The Pope has arrived in the Turkey at the start of a highly-charged four-day trip, the first of his pontificate to a mainly Muslim country. Benedict XVI has described his visit as an opportunity for reconcilliation and dialogue between Christians and Muslims In a last-minute change of plan, he was met at the airport by the Turkish Prime Minister, Recep Tayyip Erdogan.
Formerly an opponent to Turkey joining the EU, the Pope has reportedly told Erdogan that he has changed his mind and now supports Ankara’s membership bid. The Pope angered many Muslims in September, on another foreign trip – to Germany – with remarks that seemed to describe Islam as an violent religion. He later expressed regret for the pain caused by the comments – which he stressed were not his own views – but failed to give a full apology.
While in Ankara, Benedict XVI paid his respects at the mausoleum of Ataturk – the much-revered founder of modern Turkey.

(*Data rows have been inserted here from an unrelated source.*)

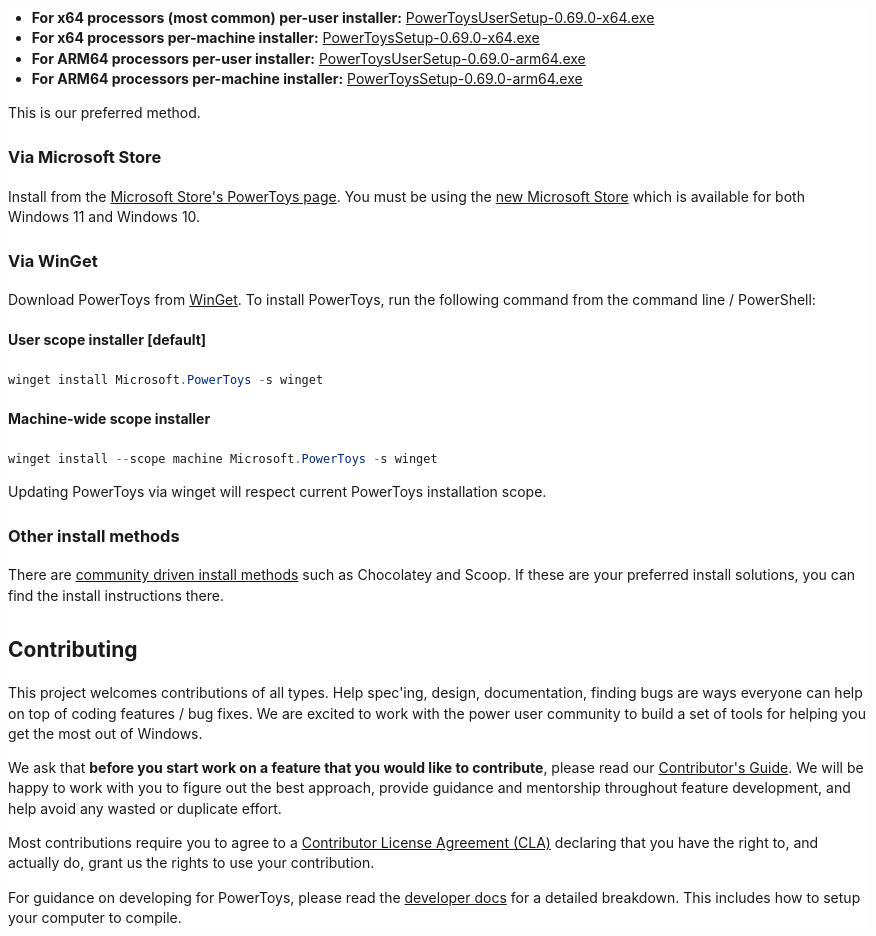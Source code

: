  - **For x64 processors (most common) per-user installer:** [PowerToysUserSetup-0.69.0-x64.exe](https://github.com/microsoft/PowerToys/releases/download/v0.69.0/PowerToysUserSetup-0.69.0-x64.exe)
 - **For x64 processors per-machine installer:** [PowerToysSetup-0.69.0-x64.exe](https://github.com/microsoft/PowerToys/releases/download/v0.69.0/PowerToysSetup-0.69.0-x64.exe)
 - **For ARM64 processors per-user installer:** [PowerToysUserSetup-0.69.0-arm64.exe](https://github.com/microsoft/PowerToys/releases/download/v0.69.0/PowerToysUserSetup-0.69.0-arm64.exe)
 - **For ARM64 processors per-machine installer:** [PowerToysSetup-0.69.0-arm64.exe](https://github.com/microsoft/PowerToys/releases/download/v0.69.0/PowerToysSetup-0.69.0-arm64.exe)

This is our preferred method.

### Via Microsoft Store

Install from the [Microsoft Store's PowerToys page][microsoft-store-link]. You must be using the [new Microsoft Store](https://blogs.windows.com/windowsExperience/2021/06/24/building-a-new-open-microsoft-store-on-windows-11/) which is available for both Windows 11 and Windows 10.

### Via WinGet
Download PowerToys from [WinGet][winget-link]. To install PowerToys, run the following command from the command line / PowerShell:

#### User scope installer [default]
```powershell
winget install Microsoft.PowerToys -s winget
```

#### Machine-wide scope installer

```powershell
winget install --scope machine Microsoft.PowerToys -s winget
```

Updating PowerToys via winget will respect current PowerToys installation scope.

### Other install methods

There are [community driven install methods](./doc/unofficialInstallMethods.md) such as Chocolatey and Scoop. If these are your preferred install solutions, you can find the install instructions there.

## Contributing

This project welcomes contributions of all types. Help spec'ing, design, documentation, finding bugs are ways everyone can help on top of coding features / bug fixes. We are excited to work with the power user community to build a set of tools for helping you get the most out of Windows.

We ask that **before you start work on a feature that you would like to contribute**, please read our [Contributor's Guide](CONTRIBUTING.md). We will be happy to work with you to figure out the best approach, provide guidance and mentorship throughout feature development, and help avoid any wasted or duplicate effort.

Most contributions require you to agree to a [Contributor License Agreement (CLA)][oss-CLA] declaring that you have the right to, and actually do, grant us the rights to use your contribution.

For guidance on developing for PowerToys, please read the [developer docs](/doc/devdocs) for a detailed breakdown. This includes how to setup your computer to compile.


[oss-CLA]: https://cla.opensource.microsoft.com
[oss-conduct-code]: CODE_OF_CONDUCT.md
[community-link]: COMMUNITY.md
[github-release-link]: https://aka.ms/installPowerToys
[microsoft-store-link]: https://aka.ms/getPowertoys
[winget-link]: https://github.com/microsoft/winget-cli#installing-the-client
[roadmap]: https://github.com/microsoft/PowerToys/wiki/Roadmap
[privacy-link]: http://go.microsoft.com/fwlink/?LinkId=521839
[vidConfOverview]: https://aka.ms/PowerToysOverview_VideoConference
[loc-bug]: https://github.com/microsoft/PowerToys/issues/new?assignees=&labels=&template=translation_issue.md&title=
[usingPowerToys-docs-link]: https://aka.ms/powertoys-docs
[github-next-release-work]: https://github.com/microsoft/PowerToys/issues?q=is%3Aopen+is%3Aissue+project%3Amicrosoft%2FPowerToys%2F43
[github-current-release-work]: https://github.com/microsoft/PowerToys/issues?q=is%3Aopen+is%3Aissue+project%3Amicrosoft%2FPowerToys%2F42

In what is being seen as a conciliatory gesture, the pontiff will also visit Istanbul’s famous Blue Mosque – only the second Roman Catholic leader to do so.
But tens of thousands of Turks protested his visit at the weekend and smaller demonstrations have taken place in the capital today. Security is extremely tight for his visit. Some 15,000 police officers have been deployed to guard him and he will move around in an armoured car.